The governor of the Bank of Greece has warned that the inflation pressures now gripping the global economy could prove harder to contain than the 2021-22 price surge, citing entrenched inflationary memory, geopolitical instability and the limits of monetary policy as compounding factors.
Giannis Stournaras said the key difference between the two episodes lies in public expectation. During the 2021-22 inflation spike, households and businesses had no recent experience of high prices and were anchored by decades of low or negative inflation.
Today, with the memory of double-digit inflation still fresh, economic actors are likely to react faster and more aggressively to any new price pressures, making the task of stabilization significantly more demanding.
Mr. Stournaras also pointed to a shift in how people perceive the drivers of inflation.
Where central bank credibility once served as the primary anchor for price expectations, geopolitical shocks — including the war in the Middle East — have convinced many citizens that economic conditions are now partly determined by forces beyond any central bank's reach.
That erosion of confidence, he warned, complicates the European Central Bank's ability to manage expectations through conventional signals alone.

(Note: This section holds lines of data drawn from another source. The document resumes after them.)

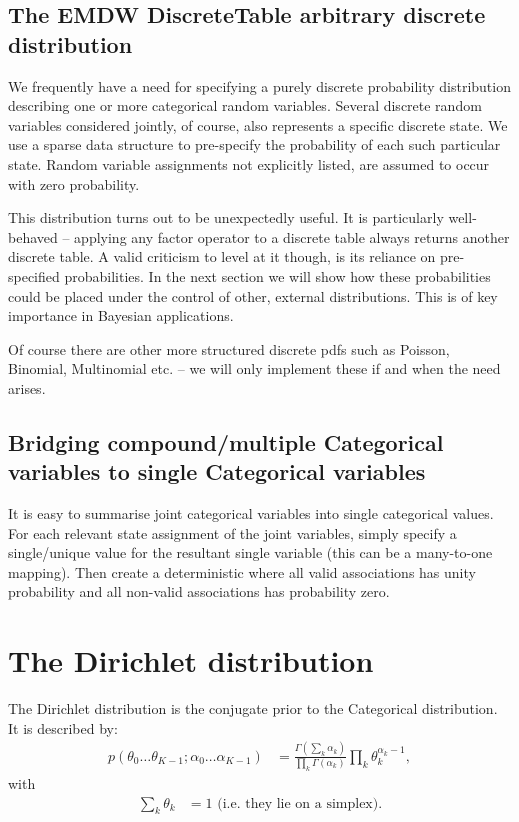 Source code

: \documentclass[oneside,english]{scrbook}
\begin{document}
\section{The EMDW DiscreteTable arbitrary discrete distribution}

We frequently have a need for specifying a purely discrete probability
distribution describing one or more categorical random
variables. Several discrete random variables considered jointly, of
course, also represents a specific discrete state. We use a sparse
data structure to pre-specify the probability of each such particular
state. Random variable assignments not explicitly listed, are assumed
to occur with zero probability.

This distribution turns out to be unexpectedly useful. It is
particularly well-behaved -- applying any factor operator to a
discrete table always returns another discrete table. A valid
criticism to level at it though, is its reliance on pre-specified
probabilities. In the next section we will show how these
probabilities could be placed under the control of other, external
distributions. This is of key importance in Bayesian applications.

Of course there are other more structured discrete pdfs such as
Poisson, Binomial, Multinomial etc. -- we will only implement these
if and when the need arises.


\section{Bridging compound/multiple Categorical variables to single Categorical variables \label{sec:multicat}}
It is easy to summarise joint categorical variables into single
categorical values. For each relevant state assignment of the joint
variables, simply specify a single/unique value for the resultant
single variable (this can be a many-to-one mapping). Then create a
deterministic \verb@DiscreteTable@ where all valid associations has
unity probability and all non-valid associations has probability zero.

\chapter{The Dirichlet distribution}

The Dirichlet distribution is the conjugate prior to the Categorical
distribution. It is described by:
\begin{align}
  p(\theta_{0} \ldots \theta_{K-1} ; \alpha_{0} \ldots \alpha_{K-1})
  &= \frac{\Gamma(\sum_k \alpha_k)}{\prod_{k}\Gamma(\alpha_k)}
      \prod_{k}\theta_k^{\alpha_k-1}, \label{eq:dirichlet}
\end{align}
with
\begin{align*}
  \sum_{k}\theta_k &= 1 \mbox{ (i.e. they lie on a simplex).}
\end{align*}
\end{document}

The governor stressed that the ECB must move decisively if secondary effects take hold or if inflation expectations begin to drift.
He offered a degree of reassurance, however, noting that policymakers enter this period from a stronger position than in 2021, with improved tools, clearer strategy and eurozone inflation currently running close to the 2% target — leaving room to tighten rates if conditions deteriorate.
The remarks reflect growing unease among European central bankers that trade disruptions, energy volatility and prolonged regional conflicts are creating an inflation environment that is structurally more unstable than anything seen in the post-2008 era.